Memo
Pendidikan Buat DPR
Sudaryanto ; Dosen Pendidikan Bahasa dan Sastra Indonesia FKIP
Universitas
Ahmad Dahlan, Yogyakarta
|
HALUAN,
22 April 2014
Esai ini ditulis setelah
penulis mencermati pelaksanaan pemilihan umum tingkat legislatif, Rabu
(9/4) lalu, yang relatif sukses dan berjalan lancar. Kondisi serupa
mudah-mudahan terjadi pula pada kinerja para calon legislatif (caleg) periode
2014-2019. Dalam tulisan ini, saya guratkan memo buat para caleg, baik wajah
baru maupun lama, yang akan duduk di Komisi X DPR yang menangani bidang
pendidikan. Poin apa sajakah yang perlu dicatat?

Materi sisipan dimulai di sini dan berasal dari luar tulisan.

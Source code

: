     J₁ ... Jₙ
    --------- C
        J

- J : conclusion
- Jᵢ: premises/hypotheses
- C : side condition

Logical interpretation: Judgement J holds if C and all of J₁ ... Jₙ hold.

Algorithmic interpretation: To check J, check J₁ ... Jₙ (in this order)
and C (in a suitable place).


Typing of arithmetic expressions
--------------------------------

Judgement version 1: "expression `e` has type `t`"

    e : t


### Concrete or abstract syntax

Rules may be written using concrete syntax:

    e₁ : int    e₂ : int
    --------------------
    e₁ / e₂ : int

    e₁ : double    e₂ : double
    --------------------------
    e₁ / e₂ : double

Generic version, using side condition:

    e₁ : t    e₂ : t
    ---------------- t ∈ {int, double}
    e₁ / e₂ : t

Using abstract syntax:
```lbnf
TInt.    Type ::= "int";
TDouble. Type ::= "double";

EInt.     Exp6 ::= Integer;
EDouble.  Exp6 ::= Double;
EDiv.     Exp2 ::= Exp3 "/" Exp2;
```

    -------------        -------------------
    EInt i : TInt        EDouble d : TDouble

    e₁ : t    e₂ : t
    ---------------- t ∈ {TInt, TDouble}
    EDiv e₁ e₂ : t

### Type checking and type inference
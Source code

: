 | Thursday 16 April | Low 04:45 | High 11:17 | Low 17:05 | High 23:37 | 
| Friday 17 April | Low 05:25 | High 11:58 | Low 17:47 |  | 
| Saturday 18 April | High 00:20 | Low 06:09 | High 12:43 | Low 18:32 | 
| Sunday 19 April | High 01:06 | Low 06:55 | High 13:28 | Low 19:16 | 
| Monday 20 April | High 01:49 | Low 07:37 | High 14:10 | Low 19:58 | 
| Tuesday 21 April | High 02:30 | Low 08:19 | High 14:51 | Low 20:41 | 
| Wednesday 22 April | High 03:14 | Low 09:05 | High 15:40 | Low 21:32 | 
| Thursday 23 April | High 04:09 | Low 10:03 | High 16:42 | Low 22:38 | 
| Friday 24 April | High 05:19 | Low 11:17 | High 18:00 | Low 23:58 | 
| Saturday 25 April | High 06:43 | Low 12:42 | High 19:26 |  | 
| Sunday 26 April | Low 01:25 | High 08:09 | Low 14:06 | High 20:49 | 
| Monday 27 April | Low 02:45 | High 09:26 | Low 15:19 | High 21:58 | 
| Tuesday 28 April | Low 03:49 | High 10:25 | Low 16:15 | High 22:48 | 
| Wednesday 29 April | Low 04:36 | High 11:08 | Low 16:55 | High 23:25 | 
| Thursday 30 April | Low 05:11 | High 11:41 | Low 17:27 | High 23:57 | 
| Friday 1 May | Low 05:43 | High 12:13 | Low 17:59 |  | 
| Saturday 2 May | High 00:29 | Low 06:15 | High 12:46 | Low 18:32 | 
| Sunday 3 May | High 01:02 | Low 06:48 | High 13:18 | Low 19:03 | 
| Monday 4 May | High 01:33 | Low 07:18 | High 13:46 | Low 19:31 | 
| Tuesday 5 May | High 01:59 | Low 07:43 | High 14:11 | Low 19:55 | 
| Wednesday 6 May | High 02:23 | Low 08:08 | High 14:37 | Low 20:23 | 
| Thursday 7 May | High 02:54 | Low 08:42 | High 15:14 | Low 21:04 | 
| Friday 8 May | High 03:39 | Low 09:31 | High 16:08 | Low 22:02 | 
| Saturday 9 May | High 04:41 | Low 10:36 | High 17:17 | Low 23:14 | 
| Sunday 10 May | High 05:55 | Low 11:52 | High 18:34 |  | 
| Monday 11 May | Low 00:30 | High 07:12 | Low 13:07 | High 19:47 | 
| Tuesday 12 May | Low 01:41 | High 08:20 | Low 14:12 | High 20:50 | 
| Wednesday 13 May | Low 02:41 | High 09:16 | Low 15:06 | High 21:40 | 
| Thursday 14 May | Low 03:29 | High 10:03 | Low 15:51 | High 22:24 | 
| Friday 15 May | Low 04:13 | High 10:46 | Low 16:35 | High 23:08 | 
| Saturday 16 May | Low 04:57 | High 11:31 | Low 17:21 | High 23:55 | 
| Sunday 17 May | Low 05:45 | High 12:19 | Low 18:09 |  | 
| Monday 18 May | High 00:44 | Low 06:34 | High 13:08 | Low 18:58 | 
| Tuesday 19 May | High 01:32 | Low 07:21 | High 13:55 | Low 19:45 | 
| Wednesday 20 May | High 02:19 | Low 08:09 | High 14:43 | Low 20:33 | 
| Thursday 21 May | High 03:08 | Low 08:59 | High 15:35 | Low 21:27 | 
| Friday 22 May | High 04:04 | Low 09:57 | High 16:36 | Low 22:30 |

Poin pertama ialah sertifikasi
guru. Sertifikasi guru dinilai belum berdampak signifikan terhadap peningkatan
kualitas pendidikan dan hasil belajar siswa. Berdasarkan kajian yang
dilakukan oleh Bank Dunia, Pemerintah Kerajaan Belanda, dan Kemdikbud (2013)
terhadap hasil sertifikasi pada akhir 2009, 2011, dan 2012 ditemukan fakta
bahwa hasil belajar antara guru bersertifikat dan guru tak bersertifikat
tidak menunjukkan perbedaan.
Artinya, guru yang telah
mengikuti program sertifikasi dan guru yang belum mengikuti program sertifikasi
tidak memiliki perbedaan yang signifikan. Hal ini sungguh ironis, mengingat
pemerintah telah memberikan tunjangan sertifikasi bagi guru yang telah
bersertifikat. Alih-alih pemberian tunjangan sertifikasi berbanding lurus
dengan peningkatan kualitas pengembangan diri dan pembelajaran di kelas, yang
terjadi justru sebaliknya. Ironis bukan?
Manajemen Guru Semrawut
Poin kedua, manajemen guru
yang masih semrawut, baik di pusat maupun di daerah. Dalam penerapan otonomi
daerah, posisi guru bukannya bertambah baik malah dipolitisasi. Penulis
pernah menjumpai fakta bahwa sebuah sekolah di Yogyakarta menyelenggarakan
sebuah acara yang didukung oleh tim kampanye pasangan tertentu dalam pilkada.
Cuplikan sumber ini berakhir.